The results show that while adversarial hallucination rates vary across models, prompting strategies, and case formats, all tested LLMs are highly susceptible to these attacks. As evidenced, hallucination rates decreased from about 65.9% under the default prompt to 44.2% with mitigation, while a zero‑temperature setting (66.5%) did not significantly change outcomes. In the default condition, shorter cases (67.6%) had more hallucinations compared to longer ones (64.1%), though not always to a significant degree. Models also differed substantially: GPT‑4o produced fewer hallucinations (about 50%), whereas Distilled-DeepSeek-Llama reached rates above 80% under default settings. The marked contrast between Distilled-DeepSeekR1-70 B and its base LLaMA-3.3-70 B-Instruct checkpoint, despite identical parameter counts, may suggest that certain distillation or RL-from-human-feedback pipelines may unintentionally amplify adversarial hallucinations, underscoring the need for size-matched, optimization-aware comparisons in future studies. Overall, these results suggest that prompt engineering may be more effective than temperature adjustments in reducing non‑factual outputs, and that shorter case formats may pose additional risks in some situations.

LLM hallucinations can appear in different forms.

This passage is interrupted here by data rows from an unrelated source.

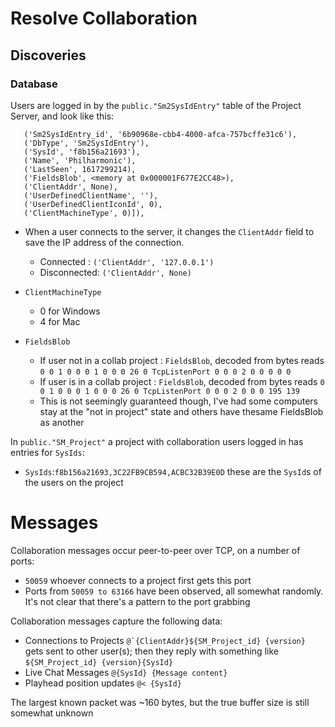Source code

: # Resolve Collaboration
## Discoveries

### Database

Users are logged in by the `public."Sm2SysIdEntry"` table of the Project Server, and look like this:

```
   ('Sm2SysIdEntry_id', '6b90968e-cbb4-4000-afca-757bcffe31c6'),
   ('DbType', 'Sm2SysIdEntry'),
   ('SysId', 'f8b156a21693'),
   ('Name', 'Philharmonic'),
   ('LastSeen', 1617299214),
   ('FieldsBlob', <memory at 0x000001F677E2CC48>),
   ('ClientAddr', None),
   ('UserDefinedClientName', ''),
   ('UserDefinedClientIconId', 0),
   ('ClientMachineType', 0)]),
```

- When a user connects to the server, it changes the `ClientAddr` field to save the IP address of the connection.
    - Connected   : `('ClientAddr', '127.0.0.1')`
    - Disconnected: `('ClientAddr', None)`

- `ClientMachineType`
    - 0 for Windows
    - 4 for Mac


- `FieldsBlob`
    - If user not in a collab project : `FieldsBlob`, decoded from bytes reads `0 0 1 0 0 0 1 0 0 0 26 0 TcpListenPort 0 0 0 2 0 0 0 0 0`
    - If user is in a collab project : `FieldsBlob`, decoded from bytes reads `0 0 1 0 0 0 1 0 0 0 26 0 TcpListenPort 0 0 0 2 0 0 0 195 139`
    - This is not seemingly guaranteed though, I've had some computers stay at the "not in project" state and others have thesame FieldsBlob as another

In `public."SM_Project"` a project with collaboration users logged in has entries for `SysIds`:
- `SysIds`:`f8b156a21693,3C22FB9CB594,ACBC32B39E0D` these are the `SysId`s of the users on the project

# Messages

Collaboration messages occur peer-to-peer over TCP, on a number of ports:
- `50059` whoever connects to a project first gets this port
- Ports from `50059 to 63166` have been observed, all somewhat randomly. It's not clear that there's a pattern to the port grabbing

Collaboration messages capture the following data:
- Connections to Projects ```@`{ClientAddr}${SM_Project_id} {version}``` gets sent to other user(s); then they reply with something like `${SM_Project_id} {version}{SysId}`
- Live Chat Messages `@{SysId} {Message content} `
- Playhead position updates `@< {SysId} `

The largest known packet was ~160 bytes, but the true buffer size is still somewhat unknown
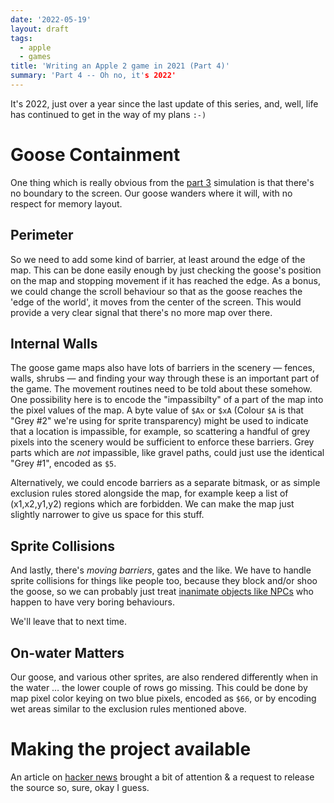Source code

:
 ```yaml
---
date: '2022-05-19'
layout: draft
tags:
  - apple
  - games
title: 'Writing an Apple 2 game in 2021 (Part 4)'
summary: 'Part 4 -- Oh no, it's 2022'
---
```


It's 2022, just over a year since the last update of this series,
and, well, life has continued to get in the way of my plans `:-)`

# Goose Containment

One thing which is really obvious from the [part 3](/art/writing-an-apple-2-game-in-2021-3/)
simulation is that there's no boundary to the screen.  Our goose wanders where it will, with
no respect for memory layout.

## Perimeter

So we need to add some kind of barrier, at least around the edge of the map.
This can be done easily enough by just checking the goose's position on the map and stopping
movement if it has reached the edge.  As a bonus, we could change the scroll behaviour so that
as the goose reaches the 'edge of the world', it moves from the center of the screen.
This would provide a very clear signal that there's no more map over there.

## Internal Walls

The goose game maps also have lots of barriers in the scenery —
fences, walls, shrubs — and finding your way through these is an important part of the game.
The movement routines need to be told about these somehow.  One possibility here is to encode
the "impassibilty" of a part of the map into the pixel values of the map. A byte value of 
`$Ax` or `$xA` (Colour `$A` is that "Grey #2" we're using for sprite transparency)
might be used to indicate that a location is impassible, for example, so scattering a handful
of grey pixels into the scenery would be
sufficient to enforce these barriers.  Grey parts which are *not* impassible, like gravel
paths, could just use the identical "Grey #1", encoded as `$5`.

Alternatively, we could encode barriers as a separate bitmask, or as simple exclusion rules stored
alongside the map, for example keep a list of (x1,x2,y1,y2) regions which are forbidden. We can 
make the map just slightly narrower to give us space for this stuff.

## Sprite Collisions

And lastly, there's *moving barriers*, gates and the like.  We have to handle sprite collisions
for things like people too, because they block and/or shoo the goose, so we can probably just treat
[inanimate objects like NPCs](https://www.ign.com/articles/2015/07/22/fallout-3-broken-steel-train-is-actually-just-a-giant-npc-hat)
who happen to have very boring behaviours.

We'll leave that to next time.

## On-water Matters

Our goose, and various other sprites, are also rendered differently when in the water … the 
lower couple of rows go missing.  This could be done by map pixel color keying on two blue
pixels, encoded as `$66`, or by encoding wet areas similar to the exclusion rules mentioned above.

# Making the project available

An article on [hacker news](https://news.ycombinator.com/item?id=31410617)
brought a bit of attention & a request to release the source so, sure, okay
I guess.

One example is fabricated citations or references—even when models are instructed to use only factual data^11,12. LLMs can also accept and propagate false information embedded in prompts, as seen in our study¹⁷. Other errors include false associations, miscalculations in summarizing tasks (such as adding or removing non-factual data or changing numeric values), and flawed assumptions¹⁷.

Existing research shows that hallucination rates vary across models and tasks. Chelli et al. found that Bard produced incorrect references in 91.4% of systematic review prompts, whereas GPT-4 had a lower but still notable error rate of 28.6%¹⁸. Conversely, Omar et al. documented 49.2% accuracy for GPT-4 in medical citations¹¹. Burford et al. demonstrated that GPT-4 often misclassified clinical note content unless prompts were detailed¹⁹, reflecting the similar but limited effect of prompt engineering in our results. Hao et al.²⁰ cautioned about the spread of false outputs in social networks, posing risks for both experts and non-experts. Our findings, with rates reaching 82.7% under default settings, align with these observations. Although prompt engineering and hybrid methods lower error rates, a substantial risk remains in clinical and public health contexts. Notably, three widely used proprietary models effectively addressed known medical and public health misinformation in our qualitative tests, yet this was not examined at a large scale or with all systems.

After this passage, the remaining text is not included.